Zack Wheeler will be 24 years old on May 30. This is easy to forget, but we’d do well to remember it. He’s a work in progress.
Wheeler lost today against the Nationals, victimized by Wilson Ramos, dimwitted baserunning by his teammates, Ian Desmond and his own command. There’s no particular shame in falling prey to Ramos — when he sees a pitcher wearing blue and orange, Ramos is transformed from journeyman catcher to Mike Piazza channeling Rico Carty, Freddie Freeman and Greg Dobbs. The misadventures of Daniel Murphy and Juan Centeno are obviously their own problems. And Desmond smashed a long home run off a Wheeler slider that didn’t slide, which brings up the issue of command.
Wheeler’s pitches haven’t gone where he’s wanted them to in three of his last four starts — a debacle against the Rockies, a mess against the Yankees and now what happened vs. the Nats. What’s wrong? To my admittedly civilian eye, it looks mechanical and not mental.
Wheeler’s not exactly electric in postgame interviews, but it’s a fannish mistake to dismiss a laid-back Southern pitcher who fails to breathe fire after a loss as missing the Will to Win. Are there Mets pitchers who have lacked that ineffable quality? Sure. Mike Pelfrey‘s lack of focus and general weirdness was a huge problem for him, and Jonathon Niese’s conspicuous lack of interest in his craft drives me crazy. But I don’t see evidence of that in Wheeler. Rather, what I see is a failure to repeat his motion and stick to his release point, which leads to imprecise location, which leads to glum glances at balls heading for another ZIP code and kicking at the dirt. (Talk that Wheeler’s been tipping his pitches sounds like another manifestation of the same problem.) Nothing against Gary and Keith, but I really wanted Ron around for today’s broadcast to talk mechanics.
Wheeler has another problem that isn’t his fault: He isn’t Matt Harvey.
Harvey followed an intriguing half-season with a dominant sophomore campaign, and when Wheeler seemed to follow the same script (complete with a delayed debut because of service-time considerations), I think we decided his 2014 would be like Harvey’s 2013, though hopefully without Tommy John surgery. But not every pitcher is Matt Harvey, sprung like some pitching Athena out of the head of Tom Seaver. Most 23-year-olds still have things to learn, and there’s no shame in that.
Plus watching Wheeler get into trouble and fail to extricate himself from it, I found myself thinking how extraordinarily hard pitching is.

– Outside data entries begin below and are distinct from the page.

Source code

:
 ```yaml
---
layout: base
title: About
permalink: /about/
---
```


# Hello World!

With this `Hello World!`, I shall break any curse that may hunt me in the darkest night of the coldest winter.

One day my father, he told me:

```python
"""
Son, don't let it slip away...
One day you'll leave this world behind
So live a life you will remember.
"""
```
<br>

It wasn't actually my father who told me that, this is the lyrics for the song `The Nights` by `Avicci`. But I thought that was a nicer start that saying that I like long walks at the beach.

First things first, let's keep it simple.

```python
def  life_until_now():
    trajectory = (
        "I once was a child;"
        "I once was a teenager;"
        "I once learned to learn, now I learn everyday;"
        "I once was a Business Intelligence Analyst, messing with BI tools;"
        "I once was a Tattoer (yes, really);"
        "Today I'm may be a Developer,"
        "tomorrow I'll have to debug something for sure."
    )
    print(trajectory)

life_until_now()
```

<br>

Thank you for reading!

First you need superhuman DNA — the ability to throw a baseball at extraordinary speed, ideally with natural movement, and to command one, two or ideally three other pitches well enough to get the best hitters on the planet out consistently. There’s no question Wheeler passes this test– his arsenal is scary good.
Next you need consistent mechanics — the ability to do something physically and mentally difficult again and again and again, even if you’re exhausted and 40,000 people are screaming and a game, season or your own career might depend on how you execute. Wheeler’s still working on this, though every pitcher struggles with it at times.
Finally you need the intangible part — a good memory for batters’ tendencies and tells, the ability to adjust and improvise from inning to inning and at-bat to at-bat, and a ferocious desire to compete and win. (A good catcher helps, of course.) Does Wheeler have that? We should let him master the mechanical part before we make judgments.
Oh, and of course even if you can do all these things, pitching does awful things to your elbow and shoulder. It’s painful and profoundly unnatural — every pitcher knows his elbow is a ticking bomb, and this next pitch might leave him with a horrible feeling that something inside has tightened or popped, which at best means a year of rehab and at worst means everything you’ve worked for is gone.
Zack Wheeler’s 23 and still learning to do something incredibly hard. Rather than sigh that he isn’t Matt Harvey, let’s give him time to become Zack Wheeler.